I datori di lavoro sono tenuti a notificare alla Suva tutto il personale potenzialmente a rischio. I medici della Suva specialisti in medicina del lavoro decidono poi, sulla base dell’anamnesi lavorativa e delle conoscenze dei relativi settori, se sono soddisfatti i criteri per inserire queste persone nel programma di screening. L’obbligo di segnalazione comprende anche i casi in cui viene diagnosticata una malattia, anche se spesso le notifiche le riceviamo direttamente dai medici curanti.


È frequente che degli esposti rifiutino tali controlli?
Per gli esperti in bonifiche esposti all’amianto vi è l’obbligo di sottoporsi alle visite mediche fintanto che cessa l’esposizione. Poi i controlli diventano volontari. Sempre più spesso ci sono persone che non vogliono più sottoporsi ai controlli.

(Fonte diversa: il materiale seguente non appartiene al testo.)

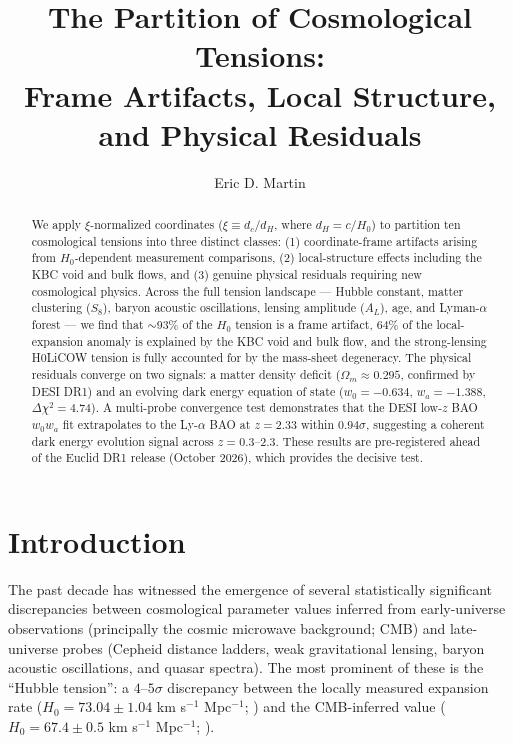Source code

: \documentclass[twocolumn]{aastex631}
\begin{document}
\title{The Partition of Cosmological Tensions: \\
       Frame Artifacts, Local Structure, and Physical Residuals}

\author[0009-0006-5944-1742]{Eric D. Martin}

\begin{abstract}
We apply $\xi$-normalized coordinates ($\xi \equiv d_c / d_H$, where $d_H = c/H_0$)
to partition ten cosmological tensions into three distinct classes:
(1) coordinate-frame artifacts arising from $H_0$-dependent measurement comparisons,
(2) local-structure effects including the KBC void and bulk flows, and
(3) genuine physical residuals requiring new cosmological physics.
Across the full tension landscape --- Hubble constant, matter clustering ($S_8$),
baryon acoustic oscillations, lensing amplitude ($A_L$), age, and Lyman-$\alpha$
forest --- we find that $\sim$93\% of the $H_0$ tension is a frame artifact,
64\% of the local-expansion anomaly is explained by the KBC void and bulk flow,
and the strong-lensing H0LiCOW tension is fully accounted for by the
mass-sheet degeneracy.
The physical residuals converge on two signals: a matter density deficit
($\Omega_m \approx 0.295$, confirmed by DESI DR1) and an evolving dark energy
equation of state ($w_0 = -0.634$, $w_a = -1.388$, $\Delta\chi^2 = 4.74$).
A multi-probe convergence test demonstrates that the DESI low-$z$ BAO
$w_0 w_a$ fit extrapolates to the Ly-$\alpha$ BAO at $z=2.33$ within $0.94\sigma$,
suggesting a coherent dark energy evolution signal across $z = 0.3$--$2.3$.
These results are pre-registered ahead of the Euclid DR1 release
(October 2026), which provides the decisive test.
\end{abstract}



\section{Introduction}

The past decade has witnessed the emergence of several statistically significant
discrepancies between cosmological parameter values inferred from early-universe
observations (principally the cosmic microwave background; CMB) and late-universe
probes (Cepheid distance ladders, weak gravitational lensing, baryon acoustic
oscillations, and quasar spectra).
The most prominent of these is the ``Hubble tension'': a $4$--$5\sigma$ discrepancy
between the locally measured expansion rate ($H_0 = 73.04 \pm 1.04$ km s$^{-1}$ Mpc$^{-1}$;
\citealt{Riess2022}) and the CMB-inferred value ($H_0 = 67.4 \pm 0.5$ km s$^{-1}$ Mpc$^{-1}$;
\citealt{Planck2020}).
\end{document}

I soggetti chiamati a sottoporsi a questi controlli vivono indubbiamente stati di ansia. In che misura la Suva ne tiene conto e cosa fa concretamente per ridurre al minimo questo disagio?
Le persone affette da patologie legate all’amianto possono rivolgersi direttamente ai medici specialisti della medicina del lavoro della Suva in caso di dubbi o domande. Questo vale anche per lavoratori, assicurati in passato alla Suva ed esposti all’amianto, ai quali è stato diagnosticato un cancro del polmone.


Tenuto conto che spesso gli esposti si concentrano in alcune aziende e realtà professionali specifiche, la Suva, fatto salvo il diritto di ognuno alla privacy, non riterrebbe sensato trattare la questione dandole una dimensione collettiva, cioè garantendo un’informazione specifica a tutti i dipendenti di un’azienda toccata dal problema?
Le aziende che hanno dipendenti affetti da cancro del polmone o mesotelioma dovuti all’amianto devono contattare la Suva per una consulenza per poter chiarire se eventualmente sono opportune delle visite profilattiche nell’ambito della medicina del lavoro per questi dipendenti e/o se sono necessarie ulteriori misure.